Oscar Valdez fulfills childhood dream with dominant performance
Oscar Valdez Jr. had a dream of one day becoming a world champion and saw that dream come to fruition with a scintillating second-round knockout of Matias Rueda to secure the vacant WBO featherweight title.
Behind a piston jab and some wicked power shots, Valdez went to work and proved why he’s one of the fastest rising young stars in all of boxing. The former Olympian lit his Argentinean foe up like a Christmas tree with an assortment of punches. Rueda tried to withstand the offensive offering but was wrecked at every turn as Valdez throttled him with hooks and blistering power shots. To his credit, Rueda had a chin on him and remained upright despite the punishment. But in the second round Valdez made the conscious decision to finish his combinations with a hook to the body and it paid off in dividends as he finally dropped Rueda with a left hook to the torso. Rueda (26-1) refused to stay down but it was only a matter of time before Valdez sank yet another hook into Rueda’s body and referee Russell Mora mercifully called a halt to the fight at the 2:18 mark.
A jubilant Valdez jumped into the arms of his corner and celebrated his first world title as the arena erupted.
“It’s a dream I had since I was 8 years old and decided to be a boxer,” an emotional Valdez (21-0, 18 knockouts) said. “It’s not only a dream I had but a dream I shared with my father.”
With yet another magnificent performance under his belt and the boxing world on notice, the new WBO champion has opened the door to any and everyone who wants a piece of him. Whether that be one of the other featherweight titleholders or a fight with Vasyl Lomachenko, who holds a victory over Valdez as an amateur, Valdez says he is game for it all.
“I want to fight the best, whoever it is,” Valdez said. “I want revenge against Lomachenko. That loss was in the amateurs but this is professionals. I’m ready for him. But I repeat, I’ll fight anybody.”
Jose Benavidez Jr. perhaps made things a little more difficult than they needed to be in scoring a unanimous decision victory over the game, but overmatched Francisco Santana.
In the first round, Benavidez (25-0, 16 knockouts) appeared to be on his way to an early finish as he rocked his opponent with a blistering series of power shots and was obviously of a higher class in skill.
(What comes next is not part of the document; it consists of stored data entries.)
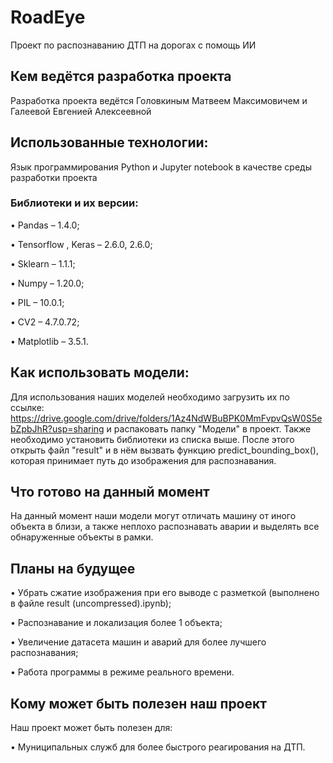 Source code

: # RoadEye
Проект по распознаванию ДТП на дорогах с помощь ИИ

## Кем ведётся разработка проекта
Разработка проекта ведётся Головкиным Матвеем Максимовичем и Галеевой Евгенией Алексеевной

## Использованные технологии:

Язык программирования Python и Jupyter notebook в качестве среды разработки проекта

### Библиотеки и их версии:
 •	Pandas – 1.4.0;
 
 •	Tensorflow , Keras  – 2.6.0, 2.6.0;

 •	Sklearn – 1.1.1;

 •	Numpy – 1.20.0;

 •	PIL – 10.0.1;

 •	CV2 – 4.7.0.72;
 
 •	Matplotlib – 3.5.1.

## Как использовать модели:

Для использования наших моделей необходимо загрузить их по ссылке: https://drive.google.com/drive/folders/1Az4NdWBuBPK0MmFvpvQsW0S5ebZpbJhR?usp=sharing и распаковать папку "Модели" в проект. Также необходимо установить библиотеки из списка выше. После этого открыть файл "result" и в нём вызвать функцию predict_bounding_box(), которая принимает путь до изображения для распознавания.

## Что готово на данный момент

На данный момент наши модели могут отличать машину от иного объекта в близи, а также неплохо распознавать аварии и выделять все обнаруженные объекты в рамки.

## Планы на будущее

• Убрать сжатие изображения при его выводе с разметкой (выполнено в файле result (uncompressed).ipynb);

• Распознавание и локализация более 1 объекта;

• Увеличение датасета машин и аварий для более лучшего распознавания;

• Работа программы в режиме реального времени.

## Кому может быть полезен наш проект

Наш проект может быть полезен для:
 
 • Муниципальных служб для более быстрого реагирования на ДТП.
However, for reasons unbeknownst to those watching, the unbeaten fighter took his foot off the gas and allowed Santana (24-5-1) to work his way back into the fight. There was a clear discrepancy in talent but a combination of Benavidez deciding to cruise while Santana refused to back down would do more harm than good to Benavidez’s marketability. Santana ate whatever Benavidez landed (whenever he decided to throw combinations) and charged forward. There was nothing flashy from Santana but he kept himself in the fight by throwing a bevy of punches as Benavidez languished on the ropes.
Although nothing Santana landed was a threat at any time, it certainly didn’t help Benavidez’s efforts as he continued to try and land the perfect counter and allowed Santana to gain confidence. It was clear that Benavidez could land when he wanted to (as evidence by landing nearly 50 percent of his punches) but he allowed himself to be outworked in sports. In the end, Benavidez was simply more talented and earned scores of 100-90, 96-94 and 98-92.
Oleskandr Gvozdyk (11-0, 9 knockouts) survived a first-round scare to keep his unbeaten record intact with a sixth-round TKO against Tommy Karpency (26-6-1).
Karpency was more than prepared to play the role of spoiler like he did back in 2014 when he upset Chad Dawson. He nearly pulled off the upset yet again when he dropped Gvozdyk with a right hook in the opening frame. The punch appeared to surprise Gvozdyk more than anything else but the Ukrainian got back to his feet and made it out of the round. Gvozdyk slowly began to take control, although Karpency refused to back down. However, in the sixth round, a Gvozdyk straight right hand landed squarely on Karpency’s left eye and he let out an audible yell in obvious pain. Shortly after, Karpency took a knee and motioned that he couldn’t see as the referee counted him out at the 2:21 mark.